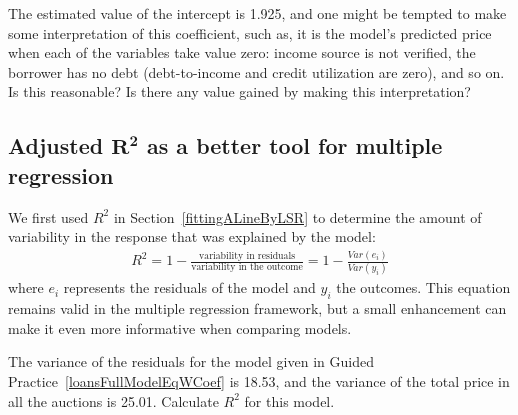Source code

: \begin{exercisewrap}
\begin{nexercise}
The estimated value of the intercept is 1.925, and one might
be tempted to make some interpretation of this coefficient,
such as, it is the model's predicted price when each of the
variables take value zero: income source is not verified,
the borrower has no debt (debt-to-income and credit
utilization are zero), and so on.
Is this reasonable?
Is there any value gained by making this
interpretation?\footnotemark
\end{nexercise}
\end{exercisewrap}


\subsection[Adjusted $R^2$ as a better tool
    for multiple regression]
    {Adjusted $\pmb{R^2}$ as a better tool
        for multiple regression}


We first used $R^2$ in Section~\ref{fittingALineByLSR}
to determine the amount of variability in the response
that was explained by the model:
\begin{align*}
R^2 =
    1 - \frac{\text{variability in residuals}}
        {\text{variability in the outcome}}
	= 1 - \frac{Var(e_i)}{Var(y_i)}
\end{align*}
where $e_i$ represents the residuals of the model and
$y_i$ the outcomes.
This equation remains valid in the multiple regression
framework, but a small enhancement can make it even
more informative when comparing models.

\begin{exercisewrap}
\begin{nexercise}
\label{computeUnadjR2ForFullLoansModel}%
The variance of the residuals for the model given in
Guided Practice~\ref{loansFullModelEqWCoef}
is 18.53, and the variance of the total price in all
the auctions is 25.01.
Calculate $R^2$ for this model.\footnotemark
\end{nexercise}
\end{exercisewrap}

## PROBLEM STATEMENT
Once you have counted the lines above that hold the word "variance", report only that total.

## RESULT BELOW
2